Copy exactly the lines of the records below, and only those lines, beginning with the line that contains "### Slack Variables in Practice" and ending with the line that contains "### Decision Boundary Evolution".

Stored data
════════════════
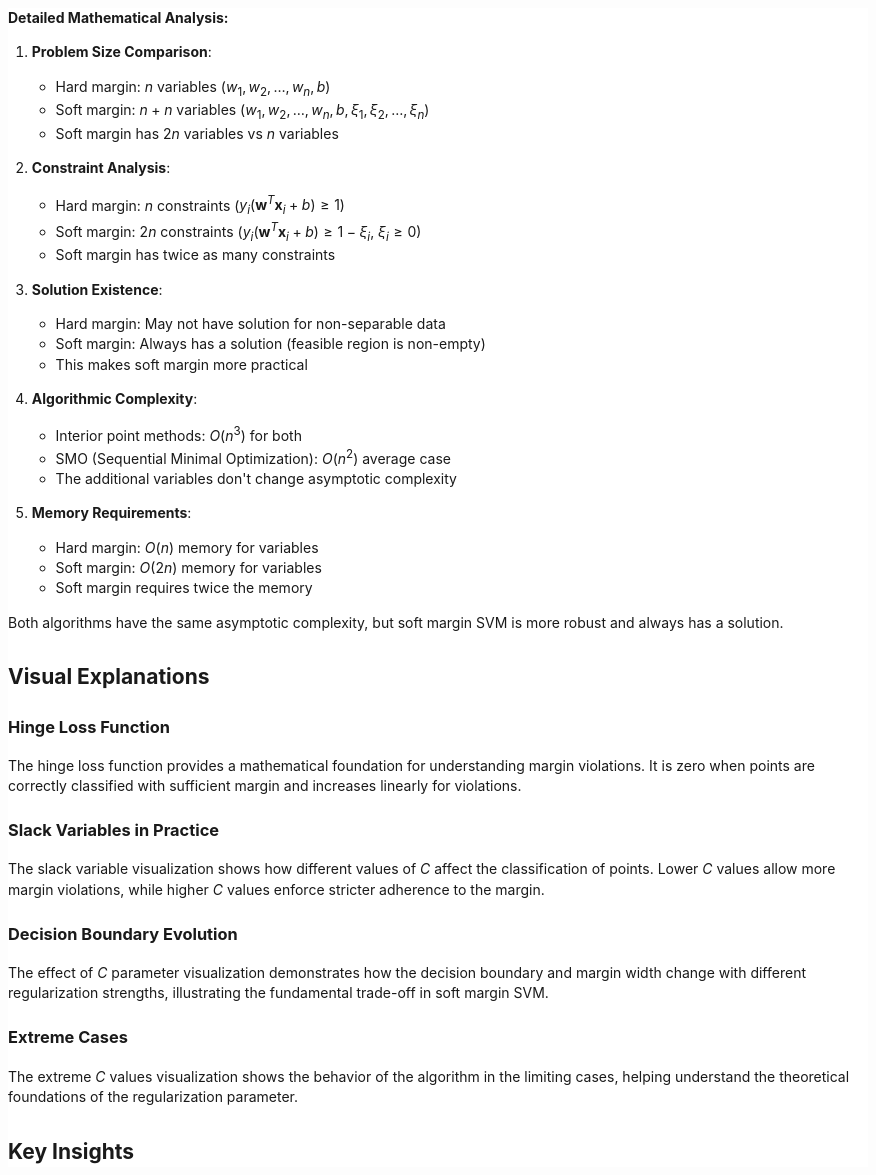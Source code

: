 **Detailed Mathematical Analysis:**

1) **Problem Size Comparison**:
   - Hard margin: $n$ variables ($w_1, w_2, \ldots, w_n, b$)
   - Soft margin: $n + n$ variables ($w_1, w_2, \ldots, w_n, b, \xi_1, \xi_2, \ldots, \xi_n$)
   - Soft margin has $2n$ variables vs $n$ variables

2) **Constraint Analysis**:
   - Hard margin: $n$ constraints ($y_i(\mathbf{w}^T \mathbf{x}_i + b) \geq 1$)
   - Soft margin: $2n$ constraints ($y_i(\mathbf{w}^T \mathbf{x}_i + b) \geq 1 - \xi_i$, $\xi_i \geq 0$)
   - Soft margin has twice as many constraints

3) **Solution Existence**:
   - Hard margin: May not have solution for non-separable data
   - Soft margin: Always has a solution (feasible region is non-empty)
   - This makes soft margin more practical

4) **Algorithmic Complexity**:
   - Interior point methods: $O(n^3)$ for both
   - SMO (Sequential Minimal Optimization): $O(n^2)$ average case
   - The additional variables don't change asymptotic complexity

5) **Memory Requirements**:
   - Hard margin: $O(n)$ memory for variables
   - Soft margin: $O(2n)$ memory for variables
   - Soft margin requires twice the memory

Both algorithms have the same asymptotic complexity, but soft margin SVM is more robust and always has a solution.

## Visual Explanations

### Hinge Loss Function
The hinge loss function provides a mathematical foundation for understanding margin violations. It is zero when points are correctly classified with sufficient margin and increases linearly for violations.

### Slack Variables in Practice
The slack variable visualization shows how different values of $C$ affect the classification of points. Lower $C$ values allow more margin violations, while higher $C$ values enforce stricter adherence to the margin.

### Decision Boundary Evolution
The effect of $C$ parameter visualization demonstrates how the decision boundary and margin width change with different regularization strengths, illustrating the fundamental trade-off in soft margin SVM.

### Extreme Cases
The extreme $C$ values visualization shows the behavior of the algorithm in the limiting cases, helping understand the theoretical foundations of the regularization parameter.

## Key Insights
════════════════
- Result for this task -
### Slack Variables in Practice
The slack variable visualization shows how different values of $C$ affect the classification of points. Lower $C$ values allow more margin violations, while higher $C$ values enforce stricter adherence to the margin.

### Decision Boundary Evolution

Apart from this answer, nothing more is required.